Freud avait pensé la bisexualité originaire de l'être humain, puisque il avait conclu que les identifications au cours de l'Œdipe peuvent se faire des deux côtés (père et mère), que chez le garçon, l'attitude positive classique se double de la forme négative, dans laquelle le garçon adopte une attitude tendre envers le père, et d'hostilité jalouse à l'égard de la mère, que chez la fille, peut perdurer une identification au père dans le rejet de la castration féminine. D'autre part, il avait noté que l'identification sexuelle d'un côté n'empêche nullement des traits identificatoires empruntés au parent de l'autre sexe . Ainsi, un homme peut très bien arborer le trait de la séduction, classiquement féminin. Mais cela n'empêchait pas, dans la norme sociale, de considérer que les choses étaient fixées d'un côté ou de l'autre.

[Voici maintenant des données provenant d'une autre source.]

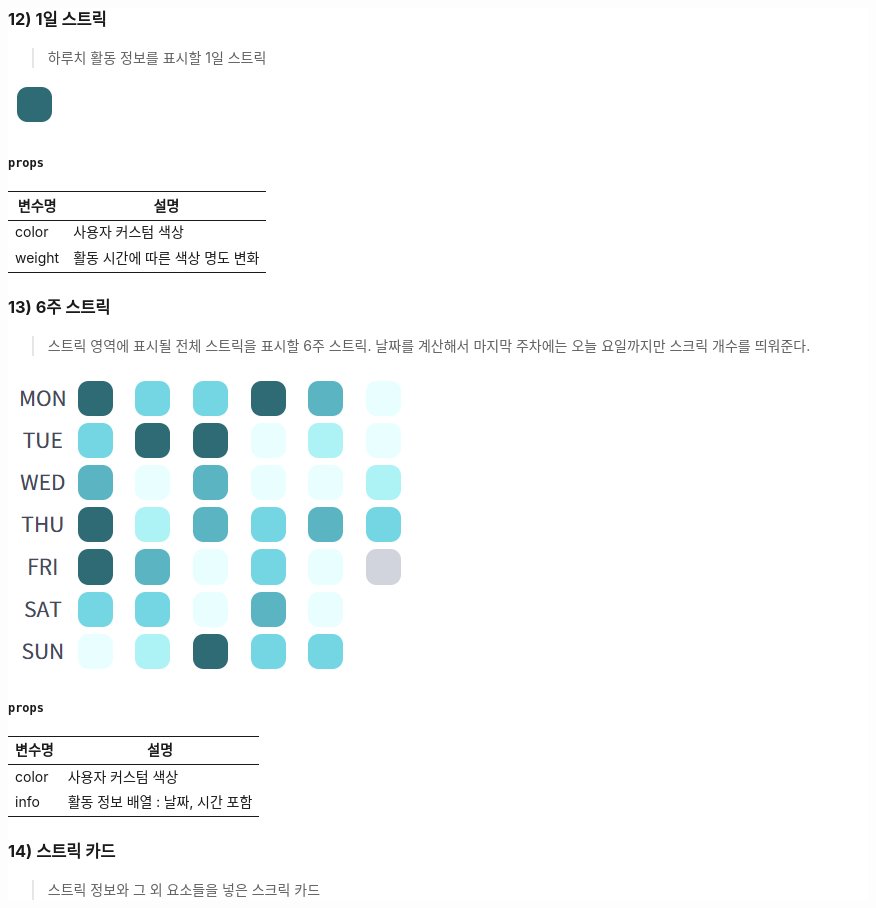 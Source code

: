 ### 12) 1일 스트릭

> 하루치 활동 정보를 표시할 1일 스트릭

![1일 스트릭 예시](./assets/streak_oneday.png)

#### `props`

| 변수명 | 설명                            |
| ------ | ------------------------------- |
| color  | 사용자 커스텀 색상              |
| weight | 활동 시간에 따른 색상 명도 변화 |

### 13) 6주 스트릭

> 스트릭 영역에 표시될 전체 스트릭을 표시할 6주 스트릭. 날짜를 계산해서 마지막 주차에는 오늘 요일까지만 스크릭 개수를 띄워준다.

![6주 스트릭 예시](./assets/streak_full.png)

#### `props`

| 변수명 | 설명                             |
| ------ | -------------------------------- |
| color  | 사용자 커스텀 색상               |
| info   | 활동 정보 배열 : 날짜, 시간 포함 |

### 14) 스트릭 카드

> 스트릭 정보와 그 외 요소들을 넣은 스크릭 카드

Quand Lacan dit, au sujet du tableau de la sexuation : en face, vous avez l'inscription de la part femme des êtres parlants.( p 74), il signifie que tout être parlant, même pourvu des attributs de la masculinité, peut venir s'inscrire de ce côté -là, qui se spécifie de ce que le parlêtre qui s'y inscrit sera ce pas-tout, en tant qu'il a le choix de se poser dans le phi de x, ou bien de n'en pas être. Autrement dit, la ligne de partage masculin / féminin en tant que positionnement par rapport au phallus passe en chacun de nous, en tout cas comme possibilité, ce qui nous renvoie à la bisexualité décrite par Freud. D' autre part, dans la vie professionnelle, sociale, conjugale aussi, une femme peut évidemment venir s'inscrire côté phallus ( phi de x). Elle n'y est pas pour autant toute.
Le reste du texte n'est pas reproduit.